If you still don’t believe that smart speakers are going to change everything from how we use technology to how we will connect, please read: Hello, Voice – Smart Audio Is The Now/Next Frontier.

Personally, I’ve spent over eight months deep diving into the smart audio space. It feels like the Internet at the moment that the first web browser went online. New, exciting, and – as Kevin Kelly might call it – an inevitable. There is no doubt that all devices will be voice-enabled. Voice (as I described it in the article above) is the best user interface and best user experience for consumers (when done well). Still, with all of the current excitement and pending growth in the smart audio space, one issue that keeps coming up (and remains one of the beasts to tackle) is the content.

Lots of apps… or voice skills.

On smartphones, they are called “apps,” but on smart speakers, they are called “voice skills.” As you can imagine, there’s another “gold rush” happening right now, in terms of brands (and individuals) trying to get pole position in the smart audio space. According to MediaPost’s article, Amazon Dominates Google In Smart Speaker Voice Apps, “The number of skills for Amazon Alexa is at 80,000 globally, with 58,000 of those in the U.S. Google’s version, called Google Assistant Actions, is at 4,300, based on a new analysis by Voicebot. Interestingly, the top categories of the two platforms differ. For example, the largest Alexa skill category in the U.S. is games and trivia, accounting for more than 21% of all skills. The second position is education and reference, at about 14%.” Do you remember the early days of the app store? Lots and lots of apps, but a serious lack of quality. Smart audio is trending in a similar direction, but the issue is more problematic. The true power of smart audio is that a consumer can interact with the content. For this to work, it would mean both the ability to handle a simple volley of back and forth in a question and answer style of presentation, but it would also require the smart audio to understand multiple queries within one question (an example of this might be: “Alexa, can you tell me which Thai restaurants are open right now, have a patio and can take a reservation for 4 people at 7:30 pm?”). You would think that Alexa (or Google… or whatever service) would be able to handle that question/request, but they can’t. These smart audio systems should be able to get past the first query (“which Thai restaurants are open right now?”), but they would flunk out on the patio and reservation request. The consumer would have to break that request into three or four individual ones (and even then, the platform might struggle with getting to the right answer). This is the macro challenge of smart audio.

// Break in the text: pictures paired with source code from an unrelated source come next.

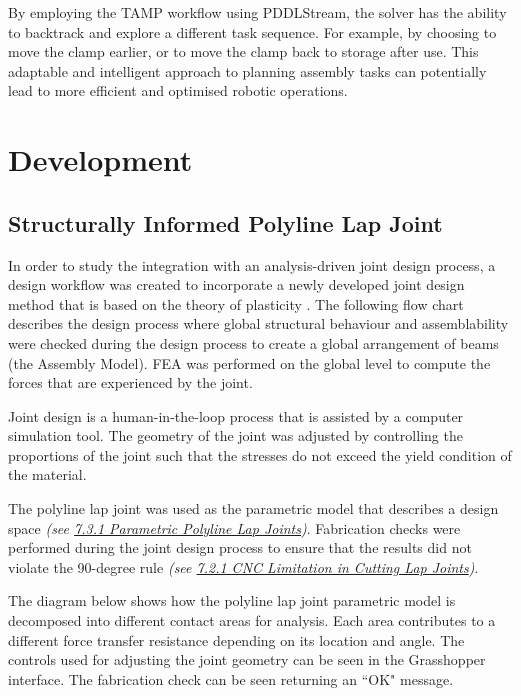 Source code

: By employing the TAMP workflow using PDDLStream, the solver has the ability to backtrack and explore a different task sequence. For example, by choosing to move the clamp earlier, or to move the clamp back to storage after use. This adaptable and intelligent approach to planning assembly tasks can potentially lead to more efficient and optimised robotic operations.

\section{Development}

\subsection{Structurally Informed Polyline Lap Joint}

In order to study the integration with an analysis-driven joint design process, a design workflow was created to incorporate a newly developed joint design method that is based on the theory of plasticity \parencite{tanadiniLimitAnalysisTimber2023}. The following flow chart describes the design process where global structural behaviour and assemblability were checked during the design process to create a global arrangement of beams (the Assembly Model). FEA was performed on the global level to compute the forces that are experienced by the joint. 

Joint design is a human-in-the-loop process that is assisted by a computer simulation tool. The geometry of the joint was adjusted by controlling the proportions of the joint such that the stresses do not exceed the yield condition of the material.




The polyline lap joint was used as the parametric model that describes a design space \textit{(see \ul{7.3.1 Parametric Polyline Lap Joints})}. Fabrication checks were performed during the joint design process to ensure that the results did not violate the 90-degree rule \textit{(see \ul{7.2.1 CNC Limitation in Cutting Lap Joints})}. 

The diagram below shows how the polyline lap joint parametric model is decomposed into different contact areas for analysis. Each area contributes to a different force transfer resistance depending on its location and angle. The controls used for adjusting the joint geometry can be seen in the Grasshopper interface. The fabrication check can be seen returning an ``OK" message.

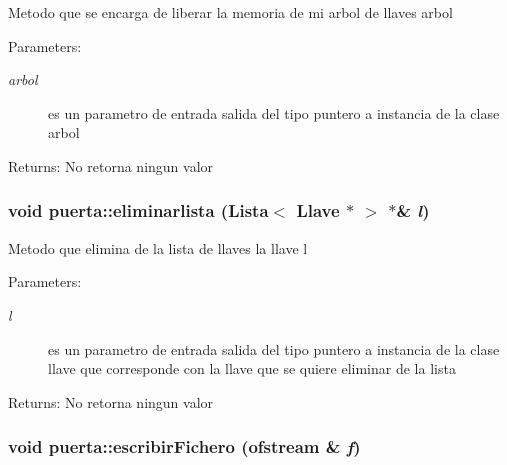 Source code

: Metodo que se encarga de liberar la memoria de mi arbol de llaves arbol \begin{Desc}
\item[Parameters:]
\begin{description}
\item[{\em arbol}]es un parametro de entrada salida del tipo puntero a instancia de la clase arbol \end{description}
\end{Desc}
\begin{Desc}
\item[Returns:]No retorna ningun valor \end{Desc}
\hypertarget{classpuerta_e2bcee3940c85671615c2331bba3b755}{
\subsubsection[eliminarlista]{\setlength{\rightskip}{0pt plus 5cm}void puerta::eliminarlista (Lista$<$ {\bf Llave} $\ast$ $>$ $\ast$\& {\em l})}}
\label{classpuerta_e2bcee3940c85671615c2331bba3b755}


Metodo que elimina de la lista de llaves la llave l \begin{Desc}
\item[Parameters:]
\begin{description}
\item[{\em l}]es un parametro de entrada salida del tipo puntero a instancia de la clase llave que corresponde con la llave que se quiere eliminar de la lista \end{description}
\end{Desc}
\begin{Desc}
\item[Returns:]No retorna ningun valor \end{Desc}
\hypertarget{classpuerta_db48cb6b90ccdc012aa488850ac458b1}{
\subsubsection[escribirFichero]{\setlength{\rightskip}{0pt plus 5cm}void puerta::escribirFichero (ofstream \& {\em f})}}
\label{classpuerta_db48cb6b90ccdc012aa488850ac458b1}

Getting smart audio right.

In order to provide robust answers back to consumers requires a lot of work and effort. It is not an easy task. Beyond that, in order to satiate the growth and sales of smart audio devices (from smart speakers to appliances), corners are being cut. Most of the voice skills aren’t very “smart” at all. Most of the voice skills are really just audio streams. The only real “voice” component of the voice skill is when the user invokes the voice skill to “play something.” To be clear, if I were to put my podcast, Six Pixels of Separation, on Alexa, the only real component of audio comes from the consumer asking it to play the podcast. There is no interactivity or back and forth (or layers of back and forth) after that. All you’re really doing is asking instead of swiping or typing.

That’s not smart at all.

The real winners is smart audio are just around the corner. They will be the content creators who figure out how to make engaging exchanges with consumers, so that the content is truly smart audio and not just an audio trigger to play a form of content that you can hear (or watch) anywhere else in any other online channel. That’s where the excitement is. That’s where the excitement is going to be. Maybe consumers just need to get used to triggering content with their voices, and the next logical step with be multiple interactions? It’s hard to know. For now, it feels like a lot of brands are copping out and making the smart audio opportunity much less smart, because it’s easier to jump dump whatever audio (or content) that they already have into this platform, check a box and posture like they are being innovative. Don’t forget, it took a while for apps to get good, have mass consumer adoption and be used like they are today (and some might – rightfully – argue that mobile apps aren’t even really that great yet). This is where the true opportunity is.

Companies need a voice strategy, but – more importantly – they need a smart audio strategy that’s… well… smart.